Diethard Steiner On Business Intelligence

As in the previous article on Flink we will create a simple tumbling window aggregation, just this time round we will create a data model using a case class. In our extremely simplified example the data stream consists of purchase data from an online store.

Set the project up in a similar fashion as discussed in the previous article. We will use IntelliJ IDEA as our IDE.

Our ininital Purchase data model for the parsed streaming data looks like this:

package com.bissolconsulting.flink.examples

object Models {

  case class Purchase(
    purchaseId:Int
    , firstName:String
    , lastName:String
    , department:String
    , purchaseValue:Double
    , middleName:Option[String]
  )

}

In IDEA create a new pacakge called com.bissolconsulting.flink.examples and then a new Scala object file called Models, finally insert the code shown above.

Our program will accept an input stream from a socket. We parse the comma separated data and properly type it using our Purchase model.
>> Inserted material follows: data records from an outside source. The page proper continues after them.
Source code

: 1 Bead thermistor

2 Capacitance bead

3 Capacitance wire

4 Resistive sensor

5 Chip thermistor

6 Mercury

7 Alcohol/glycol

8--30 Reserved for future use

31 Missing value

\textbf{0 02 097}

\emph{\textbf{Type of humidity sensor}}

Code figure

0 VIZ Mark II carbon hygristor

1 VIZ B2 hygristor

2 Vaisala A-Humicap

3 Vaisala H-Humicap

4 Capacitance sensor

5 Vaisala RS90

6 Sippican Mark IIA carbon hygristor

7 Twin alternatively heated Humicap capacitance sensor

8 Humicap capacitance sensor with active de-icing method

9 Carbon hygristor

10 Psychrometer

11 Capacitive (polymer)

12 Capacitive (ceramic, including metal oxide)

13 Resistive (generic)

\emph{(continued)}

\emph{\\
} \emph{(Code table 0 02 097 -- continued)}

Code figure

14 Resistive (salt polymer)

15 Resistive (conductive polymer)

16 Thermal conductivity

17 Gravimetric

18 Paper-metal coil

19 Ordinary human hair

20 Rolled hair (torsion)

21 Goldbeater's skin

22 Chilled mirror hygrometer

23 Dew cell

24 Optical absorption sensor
Finally we group the data by department and aggregate the purchaseValue (sales) - basically we want to know:

How much revenue do we generate in a department every 10 second?

Create a new Scala object file called WindowWordCountUsingCaseClass and insert following code:

package com.bissolconsulting.flink.examples

import com.bissolconsulting.flink.examples.Models.Purchase
import org.apache.flink.streaming.api.scala._
import org.apache.flink.streaming.api.windowing.time.Time

import scala.util.Try


object WindowWordCountUsingCaseClass {
  def main(args: Array[String]) {


    val env = StreamExecutionEnvironment.getExecutionEnvironment

    val source = env.socketTextStream("localhost", 9999)
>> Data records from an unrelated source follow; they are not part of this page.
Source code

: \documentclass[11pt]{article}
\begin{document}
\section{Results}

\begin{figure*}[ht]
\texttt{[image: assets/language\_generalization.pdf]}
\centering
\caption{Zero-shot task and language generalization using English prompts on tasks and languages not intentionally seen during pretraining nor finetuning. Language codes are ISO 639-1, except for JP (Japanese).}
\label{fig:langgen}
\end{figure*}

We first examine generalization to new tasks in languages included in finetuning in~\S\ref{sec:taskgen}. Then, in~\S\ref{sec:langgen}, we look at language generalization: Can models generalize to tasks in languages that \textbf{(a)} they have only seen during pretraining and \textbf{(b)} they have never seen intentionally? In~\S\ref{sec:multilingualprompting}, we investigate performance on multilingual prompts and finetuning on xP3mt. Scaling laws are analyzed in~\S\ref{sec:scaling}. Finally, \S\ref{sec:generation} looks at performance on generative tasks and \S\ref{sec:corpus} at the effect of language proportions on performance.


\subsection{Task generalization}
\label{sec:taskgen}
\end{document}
    val parsedStream = source.map(value => {
      val columns = value.split(",")
      // the optional middleName is in the last column
      // check if it exists
      val middleName = Try(Some(columns(5))).getOrElse(None)
      // map input stream to case class model
      Purchase(columns(0).toInt, columns(1), columns(2), columns(3), columns(4).toDouble, middleName)
    })

    val keyedStream = parsedStream.keyBy(_.department)

    keyedStream
      .timeWindow(Time.seconds(10))
      .sum("purchaseValue")
      .print

    env.execute("Window Word Count Using Case Class")

  }
}

Notice that using a case class enables us to reference the fields by name in functions like keyBy and sum.

Next open your terminal and run this command:

nc -kl 9999

This opens a socket on port 9999.

In IDEA right click on our file and choose to execute it.

Next paste the below Sample Data into the terminal window and press enter:

111,Sam,Watson,Groceries,20
112,Luke,Waller,Groceries,50
113,Peter,Burlington,Furniture,250
114,Susan,Walker,Furniture,50,Marry

The output of our stream aggregation looks like this:

4> Purchase(111,Sam,Watson,Groceries,70.0,None)
4> Purchase(113,Peter,Burlington,Furniture,300.0,None)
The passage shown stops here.